Ci si vuole dunque soffermare su alcuni aspetti che interessano direttamente le competenze del medico
necroscopo e le modalità di attuazione dei compiti cui dovrebbe essere preposto, qualora venisse
approvata la proposta di revisione del Regolamento di Polizia Mortuaria. Orbene, l’identificazione del
cadavere diviene di esclusiva pertinenza sanitaria, ottemperata al momento del decesso dal medico
curante o necroscopo (mentre il vigente Regolamento non contempla alcuna figura incaricata di
identificare il cadavere). Ancora, il medico curante o, in alternativa, il medico necroscopo, deve
acquisire notizia certa dei quattro elementi che consentono d’identificare un cadavere, ovvero il nome e
cognome del defunto, il luogo e la data di nascita, nonché il sesso. Inoltre, solo dopo la certificazione
dell’accertamento della morte eseguita dal medico necroscopo sarà possibile qualsiasi azione sul
cadavere (toccare, spogliare, vestire, truccare e ricomporre la salma, o anche disporre le mani
incrociate, agghindare il defunto, praticargli iniezione conservativa, imbalsamarlo o procedere a
trattamenti di tanatoprassi o autoptici). Il periodo ordinario di osservazione della salma (di almeno 24
ore) trova deroga nel momento in cui vengano messe in opera tecniche di rilevazione della morte, quali
il rilievo elettrocardiografico da parte del medico necroscopo. Ancora, il medico necroscopo potrà
intervenire prima delle 15 ore dal decesso e non oltre le 36 ore, allo scopo di risolvere l’annoso
problema dei giorni festivi. Il necroscopo o il medico curante si potranno avvalere della facoltà di
richiedere riscontri diagnostici per appurare la causa di morte nei casi sospetti e, a tal proposito, è
previsto un lasso di tempo di 48 ore per l’effettuazione del riscontro diagnostico. Si tratta di
un’innovazione normativa ottimale, dal momento che, attualmente, uno dei più gravi ostacoli di ordine
morale, ma anche organizzativo, è rappresentato dall’eccessivo ritardo nel procedere alle esequie
funebri.
Ulteriore motivazione che ha spinto a riconsiderare il dettato legislativo è fornita dalla incongruenza in
merito a quanto espresso dall’art. 4, al 4° e 5° comma, che stabilisce che il medico necroscopo rilasci
certificato necroscopico e, quindi, dopo 15 ore ed entro 30 ore effettui visita necroscopica: su quale
base si calcola questo intervallo di tempo?
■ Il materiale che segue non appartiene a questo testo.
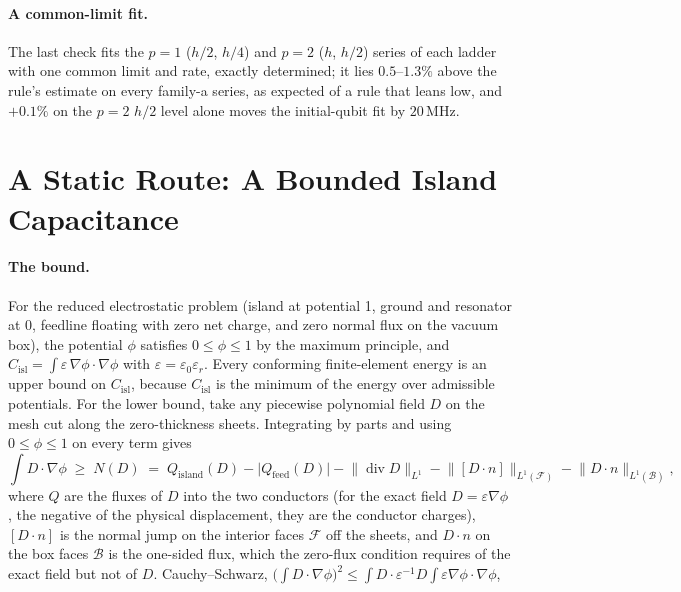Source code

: \documentclass{anvil-paper}
\newcommand{\Cisl}{C_{\mathrm{isl}}}
\begin{document}
\paragraph{A common-limit fit.}
The last check fits the $p = 1$ ($h/2$, $h/4$) and $p = 2$ ($h$, $h/2$)
series of each ladder with one common limit and rate, exactly determined; it lies
$0.5$--$1.3\%$ above the rule's estimate on every family-a series, as
expected of a rule that leans low, and $+0.1\%$ on the $p = 2$ $h/2$ level
alone moves the initial-qubit fit by $20$\,MHz.

\section{A Static Route: A Bounded Island Capacitance}
\label{sec:static}

\paragraph{The bound.}
For the reduced electrostatic problem (island at potential 1, ground and
resonator at 0, feedline floating with zero net charge, and zero normal
flux on the vacuum box), the potential
$\phi$ satisfies $0 \le \phi \le 1$ by the maximum principle, and
$\Cisl = \int \varepsilon\,\nabla\phi\cdot\nabla\phi$ with $\varepsilon
= \varepsilon_0\varepsilon_r$. Every conforming finite-element energy is an
upper bound on $\Cisl$, because $\Cisl$ is the minimum of the energy
over admissible potentials. For the lower bound, take any piecewise
polynomial field $D$ on the mesh cut along the zero-thickness sheets.
Integrating by parts and using $0\le\phi\le1$ on every term gives
\begin{equation}
  \int D\cdot\nabla\phi \;\ge\; N(D) \;=\; Q_{\mathrm{island}}(D)
  - \lvert Q_{\mathrm{feed}}(D)\rvert
  - \lVert \operatorname{div} D\rVert_{L^1}
  - \lVert [D\cdot n]\rVert_{L^1(\mathcal F)}
  - \lVert D\cdot n\rVert_{L^1(\mathcal B)},
  \label{eq:cert-n}
\end{equation}
where $Q$ are the fluxes of $D$ into the two conductors (for the exact
field $D = \varepsilon\nabla\phi$, the negative of the physical
displacement, they are the conductor charges),
$[D\cdot n]$ is the normal jump on the interior faces $\mathcal F$ off
the sheets, and $D\cdot n$ on the box faces $\mathcal B$ is the one-sided
flux, which the zero-flux condition requires of the exact field but not
of $D$. Cauchy--Schwarz, $\bigl(\int D\cdot\nabla\phi\bigr)^2 \le
\int D\cdot\varepsilon^{-1}D \int\varepsilon\nabla\phi\cdot\nabla\phi$,
\end{document}
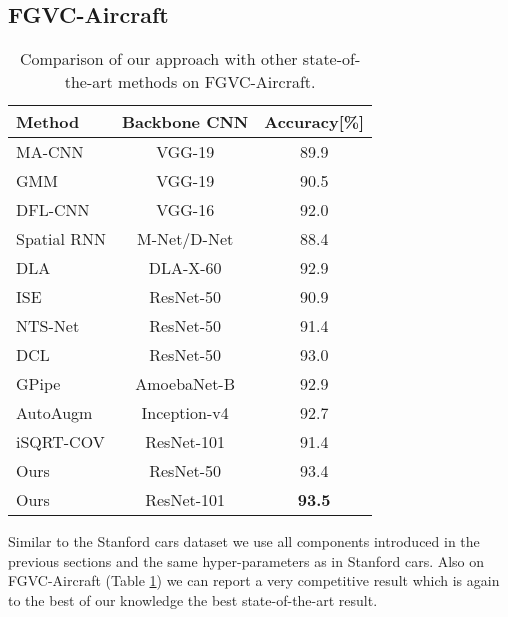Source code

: \documentclass[10pt,twocolumn,letterpaper]{article}
\begin{document}
\subsection{FGVC-Aircraft}
\label{section:aircraft}
\begin{table}[h]
  \begin{center}
  \begin{tabular} {|l|c|c|}
    \hline
    Method & Backbone CNN & Accuracy[\%] \\
    \hline
    \hline
    MA-CNN \cite{zheng2017learning} & VGG-19 &  89.9 \\
    GMM \cite{liang2018gmm} & VGG-19 &  90.5 \\
    DFL-CNN \cite{wang2018learning} & VGG-16 &  92.0 \\
    Spatial RNN \cite{wu2018deep} & M-Net/D-Net & 88.4\\
    DLA \cite{yu2018deep} & DLA-X-60 &  92.9 \\
    ISE \cite{simonelli2018increasingly} & ResNet-50 &  90.9 \\
    NTS-Net \cite{yang2018learning} & ResNet-50 & 91.4 \\
    DCL \cite{Chen_2019_CVPR} & ResNet-50 & 93.0 \\
    GPipe \cite{huang2018gpipe} & AmoebaNet-B & 92.9 \\
    AutoAugm \cite{cubuk2018autoaugment} & Inception-v4 & 92.7 \\
    iSQRT-COV \cite{li2018towards} & ResNet-101 & 91.4 \\
    \hline
    Ours   & ResNet-50  &  93.4 \\
    Ours   & ResNet-101 &  \bf{93.5} \\
    \hline
  \end{tabular}
  \end{center}
  \caption{Comparison of our approach with other state-of-the-art methods on FGVC-Aircraft.}
  \label{table:aircraft}
\end{table}

Similar to the Stanford cars dataset we use all components introduced in the previous sections and the same hyper-parameters as in Stanford cars. Also on FGVC-Aircraft (Table \ref{table:aircraft}) we can report a very competitive result which is again to the best of our knowledge the best state-of-the-art result.
\end{document}

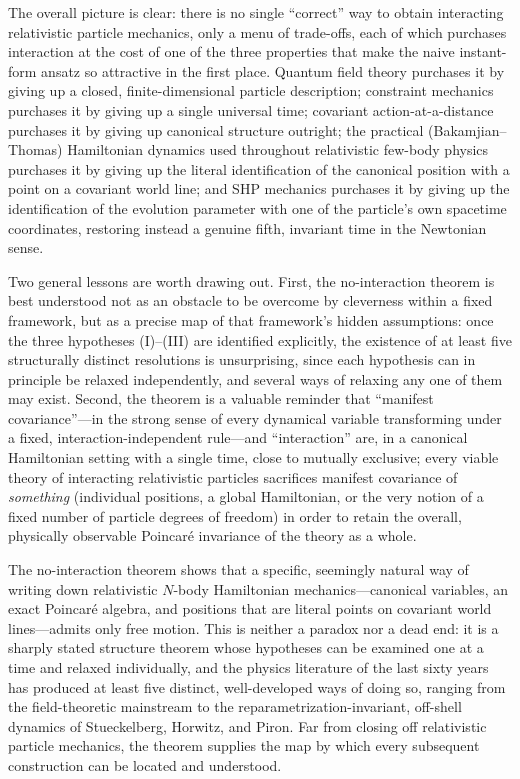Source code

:  The overall picture is clear: there is no single ``correct'' way to obtain
 interacting relativistic particle mechanics, only a menu of trade-offs, each
 of which purchases interaction at the cost of one of the three properties that
 make the naive instant-form ansatz so attractive in the first place. Quantum
 field theory purchases it by giving up a closed, finite-dimensional particle
 description; constraint mechanics purchases it by giving up a single universal
 time; covariant action-at-a-distance purchases it by giving up canonical
 structure outright; the practical (Bakamjian--Thomas) Hamiltonian dynamics
 used throughout relativistic few-body physics purchases it by giving up the
 literal identification of the canonical position with a point on a covariant
 world line; and SHP mechanics purchases it by giving up the identification of
 the evolution parameter with one of the particle's own spacetime coordinates,
 restoring instead a genuine fifth, invariant time in the Newtonian sense.

Two general lessons are worth drawing out. First, the no-interaction theorem is
best understood not as an obstacle to be overcome by cleverness within a fixed
framework, but as a precise map of that framework's hidden assumptions: once
the three hypotheses (I)--(III) are identified explicitly, the existence of at
least five structurally distinct resolutions is unsurprising, since each
hypothesis can in principle be relaxed independently, and several ways of
relaxing any one of them may exist. Second, the theorem is a valuable reminder
that ``manifest covariance''---in the strong sense of every dynamical variable
transforming under a fixed, interaction-independent rule---and ``interaction''
are, in a canonical Hamiltonian setting with a single time, close to mutually
exclusive; every viable theory of interacting relativistic particles sacrifices
manifest covariance of \emph{something} (individual positions, a global
Hamiltonian, or the very notion of a fixed number of particle degrees of
freedom) in order to retain the overall, physically observable Poincar\'e
invariance of the theory as a whole.

The no-interaction theorem shows that a specific, seemingly natural way of
writing down relativistic $N$-body Hamiltonian mechanics---canonical variables,
an exact Poincar\'e algebra, and positions that are literal points on covariant
world lines---admits only free motion. This is neither a paradox nor a dead
end: it is a sharply stated structure theorem whose hypotheses can be examined
one at a time and relaxed individually, and the physics literature of the last
sixty years has produced at least five distinct, well-developed ways of doing
so, ranging from the field-theoretic mainstream to the
reparametrization-invariant, off-shell dynamics of Stueckelberg, Horwitz, and
Piron. Far from closing off relativistic particle mechanics, the theorem
supplies the map by which every subsequent construction can be located and
understood.
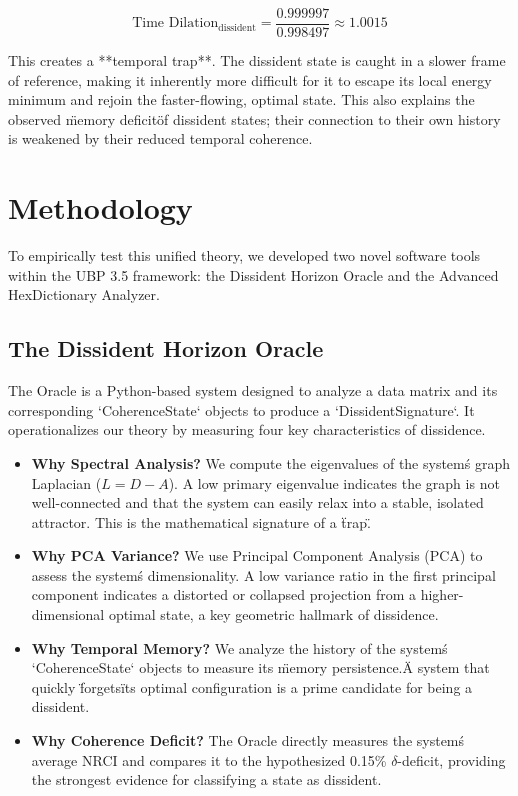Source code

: \documentclass[12pt, a4paper]{article}
\begin{document}
\begin{equation}
    \text{Time Dilation}_{\text{dissident}} = \frac{0.999997}{0.998497} \approx 1.0015
\end{equation}

This creates a **temporal trap**. The dissident state is caught in a slower frame of reference, making it inherently more difficult for it to escape its local energy minimum and rejoin the faster-flowing, optimal state. This also explains the observed \"memory deficit\" of dissident states; their connection to their own history is weakened by their reduced temporal coherence.

\section{Methodology}
To empirically test this unified theory, we developed two novel software tools within the UBP 3.5 framework: the Dissident Horizon Oracle and the Advanced HexDictionary Analyzer.

\subsection{The Dissident Horizon Oracle}
The Oracle is a Python-based system designed to analyze a data matrix and its corresponding `CoherenceState` objects to produce a `DissidentSignature`. It operationalizes our theory by measuring four key characteristics of dissidence.

\begin{itemize}
    \item \textbf{Why Spectral Analysis?} We compute the eigenvalues of the system\'s graph Laplacian ($L = D - A$). A low primary eigenvalue indicates the graph is not well-connected and that the system can easily relax into a stable, isolated attractor. This is the mathematical signature of a \"trap.\"
    \item \textbf{Why PCA Variance?} We use Principal Component Analysis (PCA) to assess the system\'s dimensionality. A low variance ratio in the first principal component indicates a distorted or collapsed projection from a higher-dimensional optimal state, a key geometric hallmark of dissidence.
    \item \textbf{Why Temporal Memory?} We analyze the history of the system\'s `CoherenceState` objects to measure its \"memory persistence.\" A system that quickly \"forgets\" its optimal configuration is a prime candidate for being a dissident.
    \item \textbf{Why Coherence Deficit?} The Oracle directly measures the system\'s average NRCI and compares it to the hypothesized 0.15\% $\delta$-deficit, providing the strongest evidence for classifying a state as dissident.
\end{itemize}
\end{document}
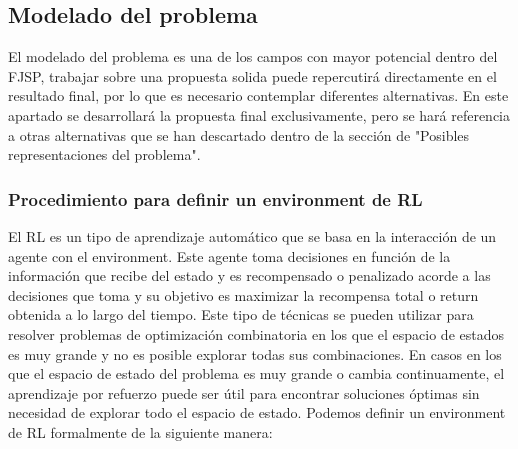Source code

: \subsection{Modelado del problema}
El modelado del problema es una de los campos con mayor potencial dentro del FJSP, trabajar sobre una 
propuesta solida puede repercutirá directamente en el resultado final, por lo que es necesario
contemplar diferentes alternativas. En este apartado se desarrollará la propuesta final exclusivamente,
pero se hará referencia a otras alternativas que se han descartado dentro de la sección de "Posibles
representaciones del problema".

\subsubsection{Procedimiento para definir un environment de RL}
El RL es un tipo de aprendizaje automático que se basa en la interacción de un agente con el environment. 
Este agente toma decisiones en función de la información que recibe del estado y es recompensado 
o penalizado acorde a las decisiones que toma y su objetivo es maximizar la recompensa total o return
obtenida a lo largo del tiempo. Este tipo de técnicas se pueden utilizar para resolver problemas de optimización 
combinatoria en los que el espacio de estados es muy grande y no es posible explorar todas sus combinaciones. 
En casos en los que el espacio de estado del problema es muy grande o cambia continuamente,
el aprendizaje por refuerzo puede ser útil para encontrar soluciones óptimas sin necesidad de
explorar todo el espacio de estado. Podemos definir un environment de RL formalmente de la siguiente manera:

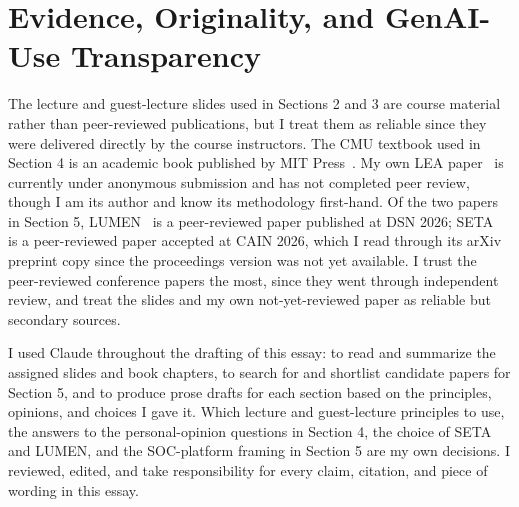 \documentclass[11pt,a4paper]{article}
\begin{document}
\section{Evidence, Originality, and GenAI-Use Transparency}

The lecture and guest-lecture slides used in Sections 2 and 3 are course material rather than peer-reviewed publications, but I treat them as reliable since they were delivered directly by the course instructors.
The CMU textbook used in Section 4 is an academic book published by MIT Press~\cite{kaestner2025}.
My own LEA paper~\cite{lea2026} is currently under anonymous submission and has not completed peer review, though I am its author and know its methodology first-hand.
Of the two papers in Section 5, LUMEN~\cite{lumen2026} is a peer-reviewed paper published at DSN 2026; SETA~\cite{seta2026} is a peer-reviewed paper accepted at CAIN 2026, which I read through its arXiv preprint copy since the proceedings version was not yet available.
I trust the peer-reviewed conference papers the most, since they went through independent review, and treat the slides and my own not-yet-reviewed paper as reliable but secondary sources.

I used Claude throughout the drafting of this essay: to read and summarize the assigned slides and book chapters, to search for and shortlist candidate papers for Section 5, and to produce prose drafts for each section based on the principles, opinions, and choices I gave it.
Which lecture and guest-lecture principles to use, the answers to the personal-opinion questions in Section 4, the choice of SETA and LUMEN, and the SOC-platform framing in Section 5 are my own decisions.
I reviewed, edited, and take responsibility for every claim, citation, and piece of wording in this essay.



\end{document}
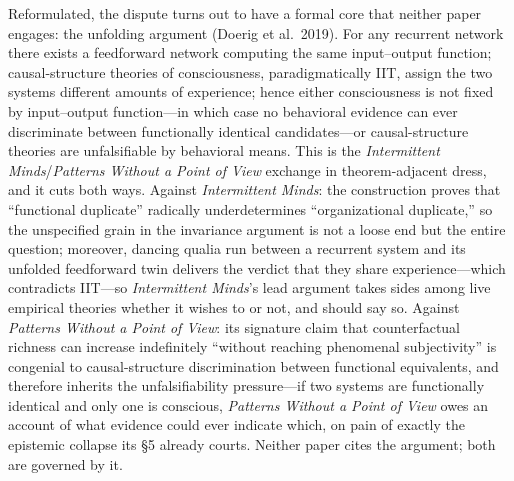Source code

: \documentclass[11pt]{article}
\newcommand{\IM}{\emph{Intermittent Minds}}
\newcommand{\PP}{\emph{Patterns Without a Point of View}}
\begin{document}
Reformulated, the dispute turns out to have a formal core that neither paper engages: the unfolding argument (Doerig et al.\ 2019). For any recurrent network there exists a feedforward network computing the same input--output function; causal-structure theories of consciousness, paradigmatically IIT, assign the two systems different amounts of experience; hence either consciousness is not fixed by input--output function---in which case no behavioral evidence can ever discriminate between functionally identical candidates---or causal-structure theories are unfalsifiable by behavioral means. This is the \IM{}/\PP{} exchange in theorem-adjacent dress, and it cuts both ways. Against \IM{}: the construction proves that ``functional duplicate'' radically underdetermines ``organizational duplicate,'' so the unspecified grain in the invariance argument is not a loose end but the entire question; moreover, dancing qualia run between a recurrent system and its unfolded feedforward twin delivers the verdict that they share experience---which contradicts IIT---so \IM{}'s lead argument takes sides among live empirical theories whether it wishes to or not, and should say so. Against \PP{}: its signature claim that counterfactual richness can increase indefinitely ``without reaching phenomenal subjectivity'' is congenial to causal-structure discrimination between functional equivalents, and therefore inherits the unfalsifiability pressure---if two systems are functionally identical and only one is conscious, \PP{} owes an account of what evidence could ever indicate which, on pain of exactly the epistemic collapse its \S 5 already courts. Neither paper cites the argument; both are governed by it.
\end{document}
Il nuovo progetto del regolamento di polizia mortuaria
stabilisce piuttosto che il medico necroscopo visiti il defunto dopo 15 e prima di 30 ore dall’avviso di
morte, e quest’ultimo non dovrà più pervenire all’ufficiale di stato civile. Dunque sarà il medico
necroscopo a stabilire protocolli operativi autonomi per avere notizia del decesso. Ulteriore snellimento
delle procedure di attestazione dell’avvenuto obitus si verificherebbe, qualora, informato del decesso, il
necroscopo potesse praticare immediatamente l’elettrotanatocardiografia.